§ Exercise details:
Reproduce word for word, from the entries below, the line with "- **Connect with", the line with "- Share anonymized success stories", and every line between them, and nothing more.

(Beginning of Data provided)

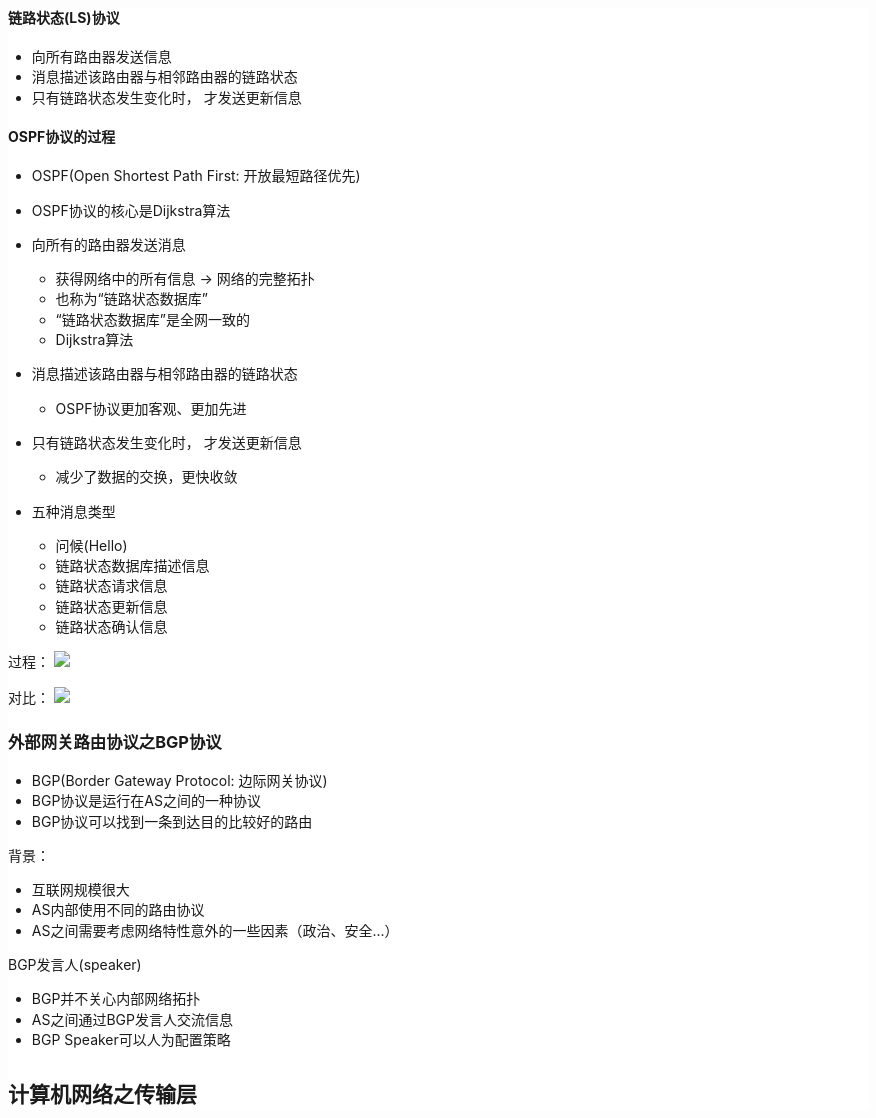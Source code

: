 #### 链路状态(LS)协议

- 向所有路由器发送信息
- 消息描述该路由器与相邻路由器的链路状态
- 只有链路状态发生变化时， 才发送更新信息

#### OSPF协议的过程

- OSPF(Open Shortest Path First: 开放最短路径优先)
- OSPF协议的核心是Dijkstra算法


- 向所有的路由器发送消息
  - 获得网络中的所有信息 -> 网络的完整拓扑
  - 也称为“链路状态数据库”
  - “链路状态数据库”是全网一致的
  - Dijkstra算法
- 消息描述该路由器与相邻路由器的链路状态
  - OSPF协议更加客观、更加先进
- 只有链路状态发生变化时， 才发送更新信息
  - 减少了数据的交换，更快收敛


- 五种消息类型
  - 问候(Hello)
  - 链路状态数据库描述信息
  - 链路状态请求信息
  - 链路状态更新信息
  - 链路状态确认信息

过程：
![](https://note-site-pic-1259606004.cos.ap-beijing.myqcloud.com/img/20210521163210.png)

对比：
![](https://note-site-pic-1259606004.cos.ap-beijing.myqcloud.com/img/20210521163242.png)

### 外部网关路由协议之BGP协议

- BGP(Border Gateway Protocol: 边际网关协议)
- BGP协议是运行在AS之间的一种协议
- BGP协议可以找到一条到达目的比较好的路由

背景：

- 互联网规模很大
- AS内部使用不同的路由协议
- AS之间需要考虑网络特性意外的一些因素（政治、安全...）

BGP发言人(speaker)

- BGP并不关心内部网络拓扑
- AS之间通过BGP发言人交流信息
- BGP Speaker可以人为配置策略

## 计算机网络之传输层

(End of Data provided)
(Beginning of Data provided)

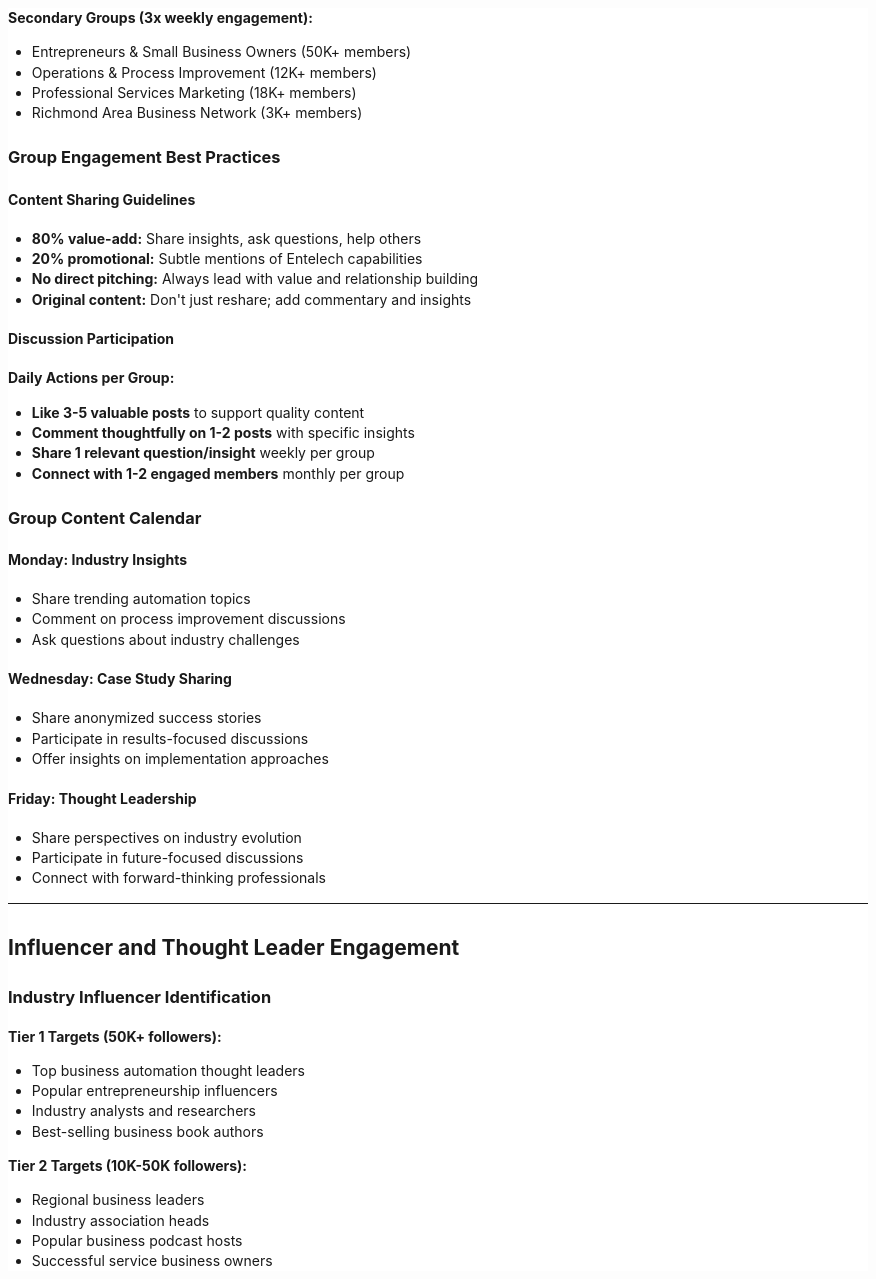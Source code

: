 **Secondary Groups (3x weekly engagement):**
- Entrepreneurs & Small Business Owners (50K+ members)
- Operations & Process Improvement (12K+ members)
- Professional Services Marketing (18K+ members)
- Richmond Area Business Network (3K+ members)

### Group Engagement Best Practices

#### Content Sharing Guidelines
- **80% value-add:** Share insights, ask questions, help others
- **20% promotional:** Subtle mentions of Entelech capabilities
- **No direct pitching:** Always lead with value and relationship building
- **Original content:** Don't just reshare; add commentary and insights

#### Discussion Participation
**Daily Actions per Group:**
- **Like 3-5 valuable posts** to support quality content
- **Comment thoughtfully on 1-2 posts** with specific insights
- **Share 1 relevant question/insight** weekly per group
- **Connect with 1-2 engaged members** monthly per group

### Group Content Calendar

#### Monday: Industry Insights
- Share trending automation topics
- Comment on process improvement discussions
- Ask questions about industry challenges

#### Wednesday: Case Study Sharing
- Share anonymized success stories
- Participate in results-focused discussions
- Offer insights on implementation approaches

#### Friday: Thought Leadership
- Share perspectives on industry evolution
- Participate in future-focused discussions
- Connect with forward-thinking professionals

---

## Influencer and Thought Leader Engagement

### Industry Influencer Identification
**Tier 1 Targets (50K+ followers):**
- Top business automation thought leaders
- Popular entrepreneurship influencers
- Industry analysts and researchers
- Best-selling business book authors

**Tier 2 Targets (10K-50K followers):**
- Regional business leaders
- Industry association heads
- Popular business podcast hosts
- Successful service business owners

(End of Data provided)

§ Response area:
- **Connect with 1-2 engaged members** monthly per group

### Group Content Calendar

#### Monday: Industry Insights
- Share trending automation topics
- Comment on process improvement discussions
- Ask questions about industry challenges

#### Wednesday: Case Study Sharing
- Share anonymized success stories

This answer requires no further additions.